• [INPUT DATA]

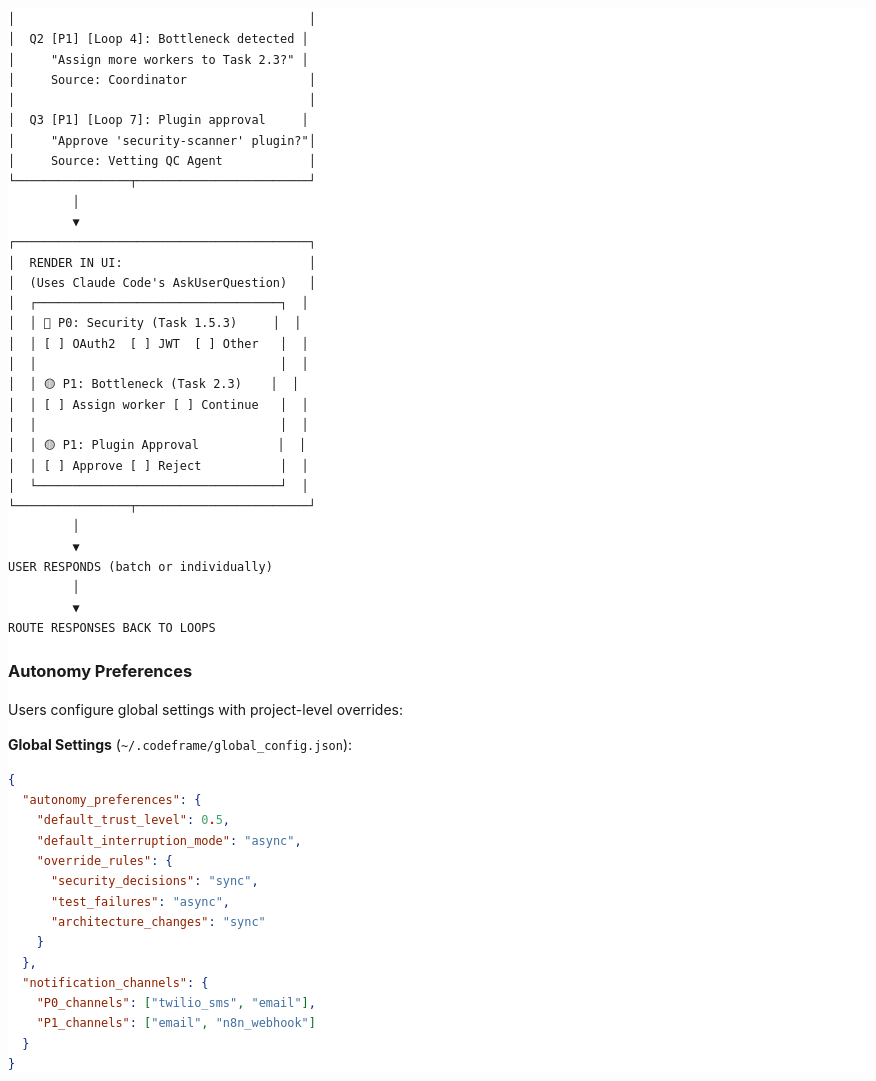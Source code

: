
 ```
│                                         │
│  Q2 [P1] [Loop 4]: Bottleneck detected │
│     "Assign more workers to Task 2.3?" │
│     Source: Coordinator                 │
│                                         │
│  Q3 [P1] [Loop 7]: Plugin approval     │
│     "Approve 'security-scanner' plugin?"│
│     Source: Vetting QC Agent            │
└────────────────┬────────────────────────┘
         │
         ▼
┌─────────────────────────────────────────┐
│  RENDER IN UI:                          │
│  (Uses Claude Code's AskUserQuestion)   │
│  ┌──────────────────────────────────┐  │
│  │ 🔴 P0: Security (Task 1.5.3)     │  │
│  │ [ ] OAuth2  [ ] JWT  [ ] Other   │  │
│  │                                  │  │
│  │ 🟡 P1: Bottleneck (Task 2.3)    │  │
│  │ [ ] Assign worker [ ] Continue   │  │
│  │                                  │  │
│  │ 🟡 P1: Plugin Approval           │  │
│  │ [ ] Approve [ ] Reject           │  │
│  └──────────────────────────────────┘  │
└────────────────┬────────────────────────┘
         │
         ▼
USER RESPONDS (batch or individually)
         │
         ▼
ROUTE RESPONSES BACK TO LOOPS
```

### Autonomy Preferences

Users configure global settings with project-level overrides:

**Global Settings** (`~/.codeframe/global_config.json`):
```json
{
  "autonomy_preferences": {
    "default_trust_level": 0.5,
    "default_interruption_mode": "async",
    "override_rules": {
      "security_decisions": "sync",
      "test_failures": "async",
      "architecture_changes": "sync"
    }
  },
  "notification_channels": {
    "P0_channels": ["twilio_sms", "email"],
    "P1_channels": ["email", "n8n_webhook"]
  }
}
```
...
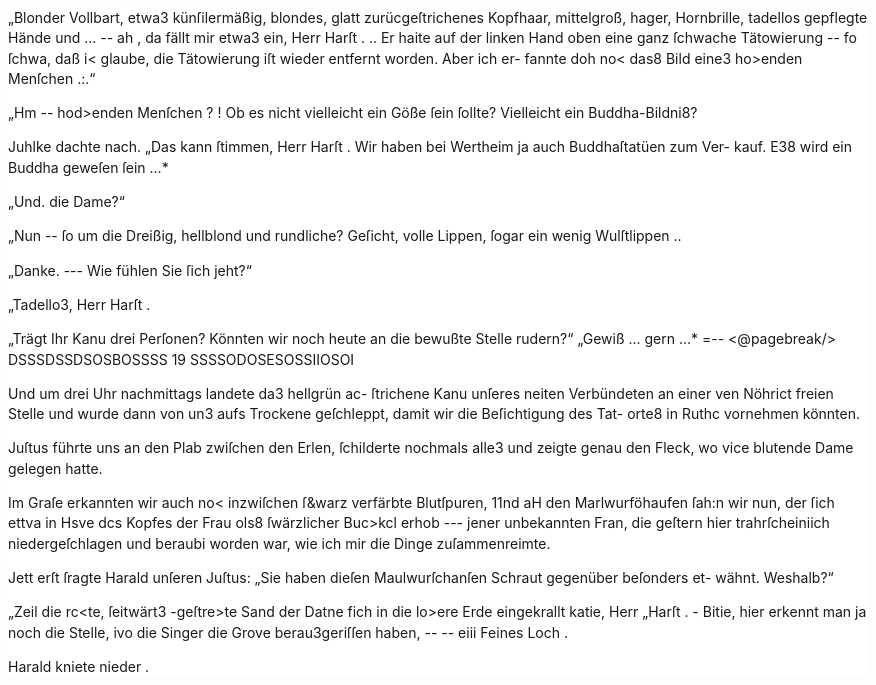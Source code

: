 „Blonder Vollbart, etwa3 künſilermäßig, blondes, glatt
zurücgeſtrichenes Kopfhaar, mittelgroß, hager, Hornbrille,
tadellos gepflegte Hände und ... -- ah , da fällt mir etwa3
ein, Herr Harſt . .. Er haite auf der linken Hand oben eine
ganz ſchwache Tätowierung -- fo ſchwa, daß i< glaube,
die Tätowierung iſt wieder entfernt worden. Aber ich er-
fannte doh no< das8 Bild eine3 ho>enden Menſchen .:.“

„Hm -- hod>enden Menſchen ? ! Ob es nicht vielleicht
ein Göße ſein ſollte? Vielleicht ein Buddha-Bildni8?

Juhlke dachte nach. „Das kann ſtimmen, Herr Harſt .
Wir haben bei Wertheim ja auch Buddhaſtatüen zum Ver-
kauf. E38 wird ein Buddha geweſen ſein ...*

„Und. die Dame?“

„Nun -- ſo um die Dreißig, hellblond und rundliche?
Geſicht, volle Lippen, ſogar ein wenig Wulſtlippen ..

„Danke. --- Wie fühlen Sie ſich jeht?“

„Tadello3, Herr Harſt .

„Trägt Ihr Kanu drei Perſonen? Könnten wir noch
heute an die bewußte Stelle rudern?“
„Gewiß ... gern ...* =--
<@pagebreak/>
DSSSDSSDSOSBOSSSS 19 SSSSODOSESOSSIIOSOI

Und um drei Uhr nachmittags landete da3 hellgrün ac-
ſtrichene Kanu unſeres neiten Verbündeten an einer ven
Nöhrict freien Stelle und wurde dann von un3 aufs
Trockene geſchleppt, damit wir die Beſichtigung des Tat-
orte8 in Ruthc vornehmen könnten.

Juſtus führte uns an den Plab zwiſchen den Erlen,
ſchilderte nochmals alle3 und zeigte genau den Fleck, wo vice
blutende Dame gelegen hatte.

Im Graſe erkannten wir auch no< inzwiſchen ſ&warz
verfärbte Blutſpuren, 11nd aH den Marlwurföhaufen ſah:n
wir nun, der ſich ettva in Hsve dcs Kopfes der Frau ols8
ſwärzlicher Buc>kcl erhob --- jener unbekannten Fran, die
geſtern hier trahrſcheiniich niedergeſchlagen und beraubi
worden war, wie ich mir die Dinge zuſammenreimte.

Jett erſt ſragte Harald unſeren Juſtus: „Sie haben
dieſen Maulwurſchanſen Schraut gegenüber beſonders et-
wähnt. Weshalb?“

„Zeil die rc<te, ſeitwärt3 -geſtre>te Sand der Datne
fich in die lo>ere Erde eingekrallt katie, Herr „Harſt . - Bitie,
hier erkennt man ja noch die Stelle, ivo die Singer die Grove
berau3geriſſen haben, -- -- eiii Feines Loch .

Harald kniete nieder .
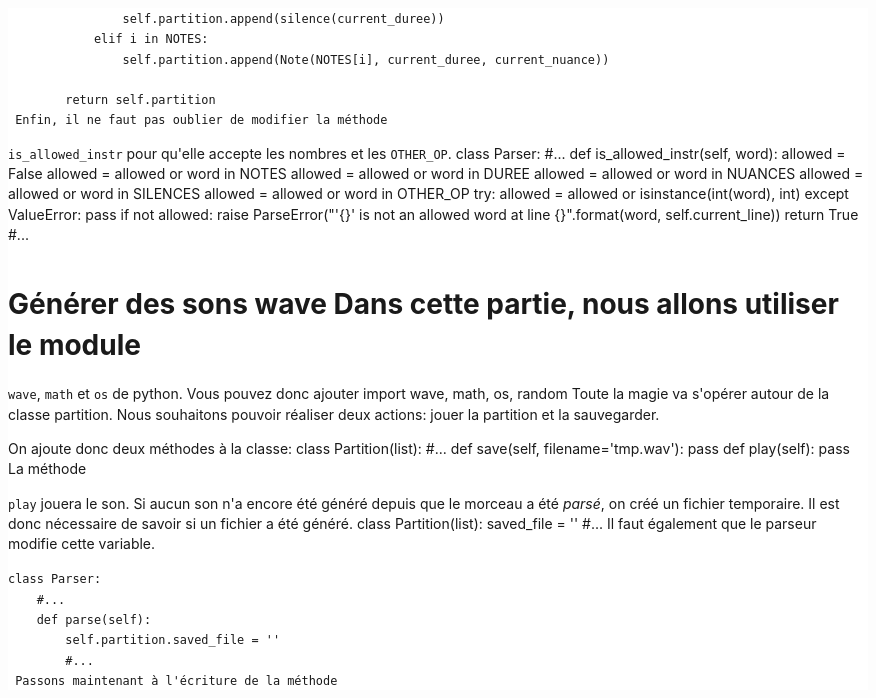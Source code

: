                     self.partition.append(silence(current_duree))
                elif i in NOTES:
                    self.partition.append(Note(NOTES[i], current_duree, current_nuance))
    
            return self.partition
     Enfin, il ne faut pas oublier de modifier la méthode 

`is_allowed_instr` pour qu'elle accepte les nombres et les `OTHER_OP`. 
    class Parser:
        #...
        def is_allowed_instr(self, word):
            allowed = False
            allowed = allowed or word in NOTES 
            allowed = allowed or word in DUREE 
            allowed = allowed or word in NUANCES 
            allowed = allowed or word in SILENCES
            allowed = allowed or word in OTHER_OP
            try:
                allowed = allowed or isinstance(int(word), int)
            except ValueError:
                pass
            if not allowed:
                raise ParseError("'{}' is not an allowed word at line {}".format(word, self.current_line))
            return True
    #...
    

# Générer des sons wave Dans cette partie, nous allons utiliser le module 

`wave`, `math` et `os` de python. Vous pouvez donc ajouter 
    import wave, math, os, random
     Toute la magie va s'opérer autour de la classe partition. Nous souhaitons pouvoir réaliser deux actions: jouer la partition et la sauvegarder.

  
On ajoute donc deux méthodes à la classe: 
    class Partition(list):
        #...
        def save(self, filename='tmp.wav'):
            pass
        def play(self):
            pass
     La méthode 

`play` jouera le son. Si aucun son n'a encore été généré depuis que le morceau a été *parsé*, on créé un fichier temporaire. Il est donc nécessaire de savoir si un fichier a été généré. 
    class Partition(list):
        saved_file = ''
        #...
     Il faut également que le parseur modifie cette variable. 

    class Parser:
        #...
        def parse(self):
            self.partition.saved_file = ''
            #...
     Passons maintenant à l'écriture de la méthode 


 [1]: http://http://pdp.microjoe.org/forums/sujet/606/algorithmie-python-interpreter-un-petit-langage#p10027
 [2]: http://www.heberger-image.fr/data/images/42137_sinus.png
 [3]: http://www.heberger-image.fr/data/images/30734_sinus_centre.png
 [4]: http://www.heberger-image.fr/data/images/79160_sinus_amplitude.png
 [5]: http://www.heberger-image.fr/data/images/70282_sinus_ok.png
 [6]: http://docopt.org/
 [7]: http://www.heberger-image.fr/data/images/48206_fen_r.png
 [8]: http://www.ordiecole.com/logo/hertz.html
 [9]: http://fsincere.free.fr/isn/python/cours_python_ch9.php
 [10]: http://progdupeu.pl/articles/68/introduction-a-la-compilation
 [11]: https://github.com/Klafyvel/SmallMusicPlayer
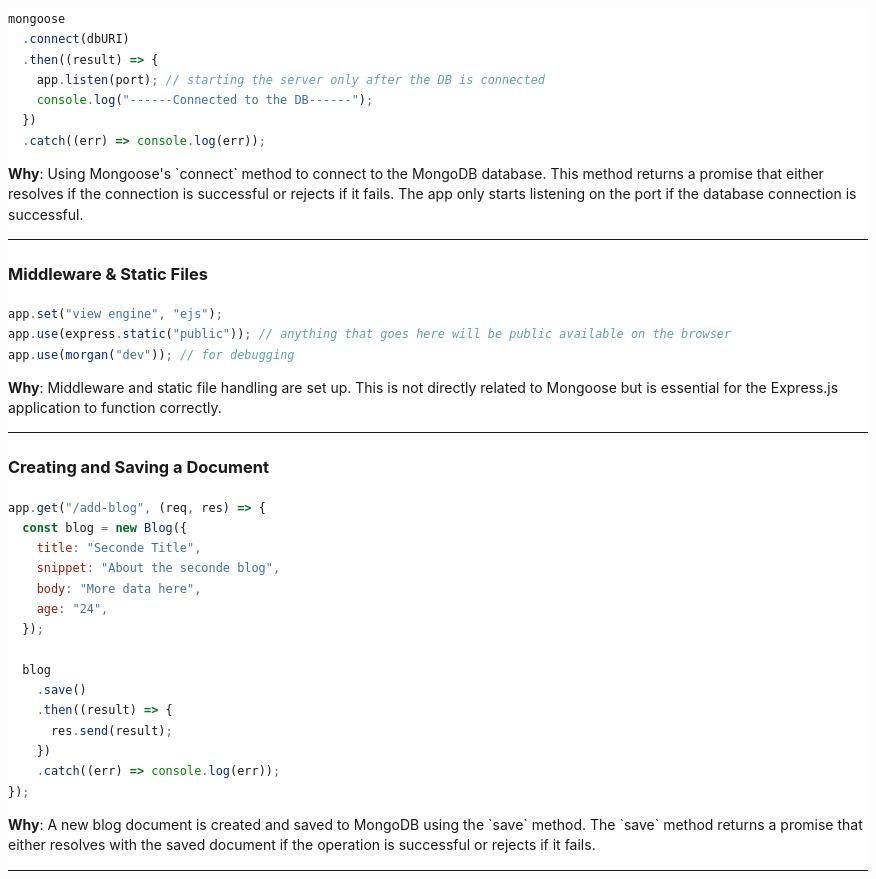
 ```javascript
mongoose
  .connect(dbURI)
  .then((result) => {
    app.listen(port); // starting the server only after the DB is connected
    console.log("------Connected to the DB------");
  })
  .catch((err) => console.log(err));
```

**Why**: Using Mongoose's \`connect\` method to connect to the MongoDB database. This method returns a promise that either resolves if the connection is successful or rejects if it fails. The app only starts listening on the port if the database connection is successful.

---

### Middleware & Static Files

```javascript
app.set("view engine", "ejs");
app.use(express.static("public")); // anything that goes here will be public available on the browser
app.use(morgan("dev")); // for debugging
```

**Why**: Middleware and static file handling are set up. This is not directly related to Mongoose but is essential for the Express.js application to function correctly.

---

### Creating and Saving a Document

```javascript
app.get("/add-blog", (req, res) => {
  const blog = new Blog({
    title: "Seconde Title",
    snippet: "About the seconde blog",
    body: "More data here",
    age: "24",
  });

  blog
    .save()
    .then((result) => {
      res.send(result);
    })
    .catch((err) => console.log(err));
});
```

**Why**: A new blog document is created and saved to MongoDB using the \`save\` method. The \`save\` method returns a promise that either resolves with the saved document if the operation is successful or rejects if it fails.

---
...
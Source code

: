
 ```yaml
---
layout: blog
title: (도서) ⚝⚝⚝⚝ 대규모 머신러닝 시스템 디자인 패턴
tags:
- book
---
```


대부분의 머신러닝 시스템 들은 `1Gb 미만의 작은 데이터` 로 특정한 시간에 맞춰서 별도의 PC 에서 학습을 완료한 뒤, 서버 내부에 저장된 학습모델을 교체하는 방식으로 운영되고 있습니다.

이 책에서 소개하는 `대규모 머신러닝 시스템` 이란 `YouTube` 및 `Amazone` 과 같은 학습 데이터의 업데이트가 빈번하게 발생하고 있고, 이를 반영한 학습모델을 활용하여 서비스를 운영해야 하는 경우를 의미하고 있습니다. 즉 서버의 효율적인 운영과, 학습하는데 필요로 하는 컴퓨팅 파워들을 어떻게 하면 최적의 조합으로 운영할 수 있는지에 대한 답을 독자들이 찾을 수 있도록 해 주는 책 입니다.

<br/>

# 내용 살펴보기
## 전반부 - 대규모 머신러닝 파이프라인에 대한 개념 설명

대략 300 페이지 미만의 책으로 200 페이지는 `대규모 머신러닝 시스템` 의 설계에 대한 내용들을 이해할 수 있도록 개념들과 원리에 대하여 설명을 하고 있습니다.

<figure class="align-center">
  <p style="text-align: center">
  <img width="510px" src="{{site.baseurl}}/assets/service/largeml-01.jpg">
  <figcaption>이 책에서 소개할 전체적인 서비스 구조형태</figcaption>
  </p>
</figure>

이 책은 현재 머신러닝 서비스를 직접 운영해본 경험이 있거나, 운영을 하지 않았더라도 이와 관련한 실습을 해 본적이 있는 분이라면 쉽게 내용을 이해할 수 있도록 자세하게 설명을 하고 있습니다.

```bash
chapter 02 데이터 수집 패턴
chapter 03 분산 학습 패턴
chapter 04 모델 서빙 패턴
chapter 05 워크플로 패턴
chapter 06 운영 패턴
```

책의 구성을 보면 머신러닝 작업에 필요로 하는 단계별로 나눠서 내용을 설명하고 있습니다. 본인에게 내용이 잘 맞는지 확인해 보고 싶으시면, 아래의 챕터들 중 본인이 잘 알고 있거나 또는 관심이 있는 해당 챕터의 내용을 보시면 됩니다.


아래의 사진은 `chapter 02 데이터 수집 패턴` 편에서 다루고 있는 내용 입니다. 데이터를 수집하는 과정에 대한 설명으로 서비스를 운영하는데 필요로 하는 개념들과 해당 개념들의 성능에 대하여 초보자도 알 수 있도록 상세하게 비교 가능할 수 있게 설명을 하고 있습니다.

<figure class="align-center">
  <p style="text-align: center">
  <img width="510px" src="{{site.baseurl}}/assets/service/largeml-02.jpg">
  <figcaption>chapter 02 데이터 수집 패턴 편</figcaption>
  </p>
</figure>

• [YOUR OBJECTIVE]
Repeat exactly the lines of the listing above, from the one with "blutende Dame gelegen hatte." down to the one with "fich in die"; both of those lines belong in the range.

• [EXERCISE RESPONSE]
blutende Dame gelegen hatte.

Im Graſe erkannten wir auch no< inzwiſchen ſ&warz
verfärbte Blutſpuren, 11nd aH den Marlwurföhaufen ſah:n
wir nun, der ſich ettva in Hsve dcs Kopfes der Frau ols8
ſwärzlicher Buc>kcl erhob --- jener unbekannten Fran, die
geſtern hier trahrſcheiniich niedergeſchlagen und beraubi
worden war, wie ich mir die Dinge zuſammenreimte.

Jett erſt ſragte Harald unſeren Juſtus: „Sie haben
dieſen Maulwurſchanſen Schraut gegenüber beſonders et-
wähnt. Weshalb?“

„Zeil die rc<te, ſeitwärt3 -geſtre>te Sand der Datne
fich in die lo>ere Erde eingekrallt katie, Herr „Harſt . - Bitie,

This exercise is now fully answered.